ファルージャ総攻撃の実態を伝えたイラクNGO国連事務総長宛報告書

 先月末実施されたイラク選挙について、ブッシュ大統領は「大成功」と評価し、今月13日の声明では「米国と有志連合の仲間は(選挙実現に果たした)我々の役割を誇ることができる」と自賛しました。ブッシュ大統領がこのような発言をすることができるのは、昨年11月7日に開始された、米軍と新イラク軍によるファルージャ総攻撃でどんなことが行われたのかを、あまりに多くの人々が知らないからなのかもしれません。
 TUPスタッフmlに参加するジャーナリストの志葉玲は、ファルージャNGO「人権・民主主義研究センター」が、国連のアナン事務総長に宛てたファルージャ総攻撃の恐るべき実態を伝える報告書を入手しました。同センターが強く主張しているように、「選挙実施のため治安を回復させる」という大義名分の下で何が行われたのか、世界中の人々が知らされるべきでしょう。
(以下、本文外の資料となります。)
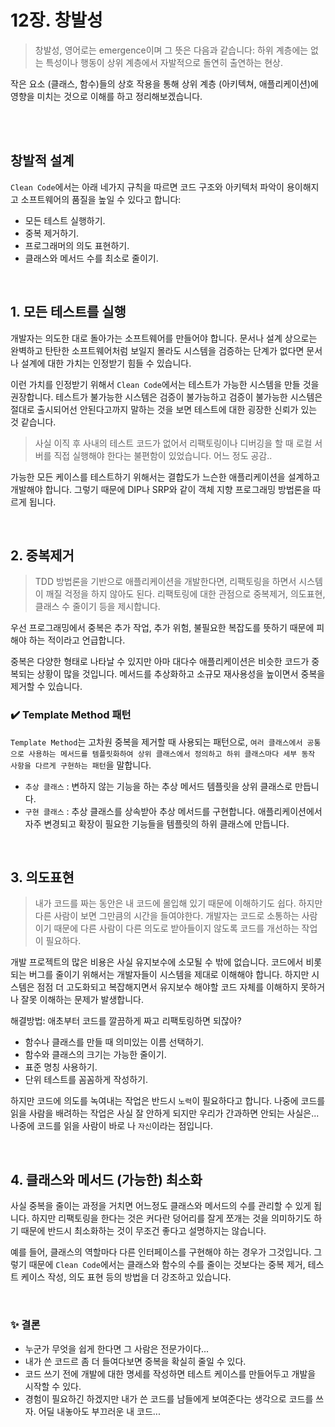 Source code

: # 12장. 창발성

> 창발성, 영어로는 emergence이며 그 뜻은 다음과 같습니다:
> 하위 계층에는 없는 특성이나 행동이 상위 계층에서 자발적으로 돌연히 출연하는 현상.

작은 요소 (클래스, 함수)들의 상호 작용을 통해 상위 계층 (아키텍쳐, 애플리케이션)에 영향을 미치는 것으로 이해를 하고 정리해보겠습니다.

<br>
<br>

## 창발적 설계

`Clean Code`에서는 아래 네가지 규칙을 따르면 코드 구조와 아키텍처 파악이 용이해지고 소프트웨어의 품질을 높일 수 있다고 합니다:

- 모든 테스트 실행하기.
- 중복 제거하기.
- 프로그래머의 의도 표현하기.
- 클래스와 메서드 수를 최소로 줄이기.

<br>


## 1. 모든 테스트를 실행

개발자는 의도한 대로 돌아가는 소프트웨어를 만들어야 합니다. 문서나 설계 상으로는 완벽하고 탄탄한 소프트웨어처럼 보일지 몰라도 시스템을 검증하는 단계가 없다면 문서나 설계에 대한 가치는 인정받기 힘들 수 있습니다.

이런 가치를 인정받기 위해서 `Clean Code`에서는 테스트가 가능한 시스템을 만들 것을 권장합니다. 테스트가 불가능한 시스템은 검증이 불가능하고 검증이 불가능한 시스템은 절대로 출시되어선 안된다고까지 말하는 것을 보면 테스트에 대한 굉장한 신뢰가 있는 것 같습니다.

> 사실 이직 후 사내의 테스트 코드가 없어서 리팩토링이나 디버깅을 할 때 로컬 서버를 직접 실행해야 한다는 불편함이 있었습니다. 어느 정도 공감..

가능한 모든 케이스를 테스트하기 위해서는 결합도가 느슨한 애플리케이션을 설계하고 개발해야 합니다. 그렇기 때문에 DIP나 SRP와 같이 객체 지향 프로그래밍 방법론을 따르게 됩니다.

<br>

## 2. 중복제거

> TDD 방법론을 기반으로 애플리케이션을 개발한다면, 리팩토링을 하면서 시스템이 깨질 걱정을 하지 않아도 된다.
> 리팩토링에 대한 관점으로 중복제거, 의도표현, 클래스 수 줄이기 등을 제시합니다.

우선 프로그래밍에서 중복은 추가 작업, 추가 위험, 불필요한 복잡도를 뜻하기 때문에 피해야 하는 적이라고 언급합니다.

중복은 다양한 형태로 나타날 수 있지만 아마 대다수 애플리케이션은 비슷한 코드가 중복되는 상황이 많을 것입니다.
메서드를 추상화하고 소규모 재사용성을 높이면서 중복을 제거할 수 있습니다.

### ✔️ Template Method 패턴

`Template Method`는 고차원 중복을 제거할 때 사용되는 패턴으로, `여러 클래스에서 공통으로 사용하는 메서드를 템플릿화하여 상위 클래스에서 정의하고 하위 클래스마다 세부 동작 사항을 다르게 구현하는 패턴`을 말합니다.

- `추상 클래스` : 변하지 않는 기능을 하는 추상 메서드 템플릿을 상위 클래스로 만듭니다.
- `구현 클래스` : 추상 클래스를 상속받아 추상 메서드를 구현합니다. 애플리케이션에서 자주 변경되고 확장이 필요한 기능들을 템플릿의 하위 클래스에 만듭니다.

<br>

## 3. 의도표현

> 내가 코드를 짜는 동안은 내 코드에 몰입해 있기 때문에 이해하기도 쉽다. 하지만 다른 사람이 보면 그만큼의 시간을 들여야한다.
> 개발자는 코드로 소통하는 사람이기 때문에 다른 사람이 다른 의도로 받아들이지 않도록 코드를 개선하는 작업이 필요하다.

개발 프로젝트의 많은 비용은 사실 유지보수에 소모될 수 밖에 없습니다. 코드에서 비롯되는 버그를 줄이기 위해서는 개발자들이 시스템을 제대로 이해해야 합니다.
하지만 시스템은 점점 더 고도화되고 복잡해지면서 유지보수 해야할 코드 자체를 이해하지 못하거나 잘못 이해하는 문제가 발생합니다.

해결방법: 애초부터 코드를 깔끔하게 짜고 리팩토링하면 되잖아?

- 함수나 클래스를 만들 때 의미있는 이름 선택하기.
- 함수와 클래스의 크기는 가능한 줄이기.
- 표준 명칭 사용하기.
- 단위 테스트를 꼼꼼하게 작성하기.

하지만 코드에 의도를 녹여내는 작업은 반드시 `노력`이 필요하다고 합니다.
나중에 코드를 읽을 사람을 배려하는 작업은 사실 잘 안하게 되지만 우리가 간과하면 안되는 사실은... 나중에 코드를 읽을 사람이 바로 나 `자신`이라는 점입니다.

<br>

## 4. 클래스와 메서드 (가능한) 최소화

사실 중복을 줄이는 과정을 거치면 어느정도 클래스와 메서드의 수를 관리할 수 있게 됩니다. 하지만 리팩토링을 한다는 것은 커다란 덩어리를 잘게 쪼개는 것을 의미하기도 하기 때문에 반드시 최소화하는 것이 무조건 좋다고 설명하지는 않습니다.

예를 들어, 클래스의 역할마다 다른 인터페이스를 구현해야 하는 경우가 그것입니다. 그렇기 때문에 `Clean Code`에서는 클래스와 함수의 수를 줄이는 것보다는 중복 제거, 테스트 케이스 작성, 의도 표현 등의 방법을 더 강조하고 있습니다.

<br>

### ✨ 결론

- 누군가 무엇을 쉽게 한다면 그 사람은 전문가이다...
- 내가 쓴 코드르 좀 더 들여다보면 중복을 확실히 줄일 수 있다.
- 코드 쓰기 전에 개발에 대한 명세를 작성하면 테스트 케이스를 만들어두고 개발을 시작할 수 있다.
- 경험이 필요하긴 하겠지만 내가 쓴 코드를 남들에게 보여준다는 생각으로 코드를 쓰자. 어딜 내놓아도 부끄러운 내 코드...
                (翻訳:住吉孝太/WPNボランティアチーム)

ファルージャでのアメリカの犯罪に関する簡易報告書 2004年11月7日から12月25日の期間

 この報告書は、上記の期間たまたまファルージャに居た人道主義組織のメンバーばかりでなく、多くの目撃者、医者の証言に基づいて、ファルージャでの米軍による重大な違反行為例のいくつかに焦点を当て、こうした犯罪が行われたことをすべて確認しています。
1.2004年11月7日、いわゆるイラク国家警備隊を連れた米軍は、軍事的手段を用いて、医者を捕獲し、靴で蹴りつけたうえ殴り倒して、ファルージャの病院をその指揮下に置いたのです。そうこうしているうちに、病院の機材を奪い、運べない器具は破壊しました。さらには、ファルージャが攻撃にさらされる中、治療を受けている病気の人たちを阻止して、病人を全員逮捕しました。ここがファルージャで利用できる唯一の病院であることを理解すべきです。

2.数日後、包囲された医療スタッフは、代わりの病院を開きましたが、米軍の戦闘機が空爆し、病人、医者、看護婦、負傷者を含めて、その粗末な病院内にいた人をすべて殺害しました。それから、いわゆる国家警備隊は米兵の手助けで、ファルージャで唯一の個人病院を破壊し、病院内の医療機器をすべて盗み出し、ファルージャで医療施設が全く機能しない状態にしたのです。

3.米軍は、家族とファルージャに留まっている、かなりの数の民間人(特に男性と若者)を拘束、逮捕しました。3,000人以上にのぼると見られる、拘留者を逮捕後、屈辱的な檻に放り込みました。明らかに人権の原則に違反しており、しかもアメリカの犯罪の証拠をすべて消し去るために、そのうちの何人かが、むりやりファルージャを清掃させられました。他方、かなりの数の人たちをアブグレイブやバスラ(ボーカ)刑務所へと移送しましたが、その二つの悪名高い捕虜収容所の非人間的な環境のため、さらに多くの人たちが死んでいったのです。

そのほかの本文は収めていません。